Barack Obama firmò l’accordo nucleare con l’Iran nel luglio 2015 e lo chiamò diplomazia. Donald Trump ha fatto saltare tre impianti nucleari iraniani con i B-2, ha frantumato la catena di comando, ha colpito siti missilistici, marina, basi dei pasdaran, impianti siderurgici e industriali, ha minacciato gli impianti petroliferi e le infrastrutture energetiche del Paese. Adesso i due Paesi trattano. Il metodo di Obama è stato un disastro politico. La campagna militare di Trump si è dimostrata finora l’unica risposta efficace ai continui sforzi dell’Iran per acquisire la bomba atomica. Ma dobbiamo tornare all’estate del 2015, quando il mondo festeggiava il Jcpoa (Joint comprehensive plan of action, ovvero Piano d’azione congiunto globale) come il miracolo della pace. Secondo l’allora presidente americano, l’Iran avrebbe limitato l’arricchimento dell’uranio, gli ispettori dell’Agenzia internazionale per l’energia atomica (Aiea) avrebbero controllato, le sanzioni sarebbero state revocate.

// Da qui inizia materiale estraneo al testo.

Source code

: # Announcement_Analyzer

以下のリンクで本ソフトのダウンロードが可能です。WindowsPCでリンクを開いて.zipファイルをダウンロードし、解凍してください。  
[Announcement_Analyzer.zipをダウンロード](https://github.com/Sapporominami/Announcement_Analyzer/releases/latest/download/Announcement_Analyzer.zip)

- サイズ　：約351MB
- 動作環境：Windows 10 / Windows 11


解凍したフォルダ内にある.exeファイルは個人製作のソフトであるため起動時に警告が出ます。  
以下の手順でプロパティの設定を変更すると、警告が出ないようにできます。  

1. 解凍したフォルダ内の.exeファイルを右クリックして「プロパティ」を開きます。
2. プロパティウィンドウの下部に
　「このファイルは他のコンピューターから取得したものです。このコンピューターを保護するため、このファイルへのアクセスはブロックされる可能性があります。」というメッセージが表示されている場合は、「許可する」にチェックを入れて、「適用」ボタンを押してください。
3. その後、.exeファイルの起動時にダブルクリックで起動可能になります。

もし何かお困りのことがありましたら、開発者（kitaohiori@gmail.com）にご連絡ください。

I difetti del piano però, già noti alla firma, superavano i pregi. L’amministrazione aveva promesso ispezioni ai siti nucleari «anytime, anywhere», sempre e ovunque. Quello che venne negoziato era invece un sistema di managed access, un accesso regolamentato: per i siti nucleari sospetti, Teheran aveva fino a 24 giorni di preavviso prima di far entrare gli ispettori. Ventiquattro giorni: un tempo infinito, sufficiente a pulire i laboratori, smontare o spostare le centrifughe e passare la cera sul pavimento prima che arrivassero i burocrati da Vienna.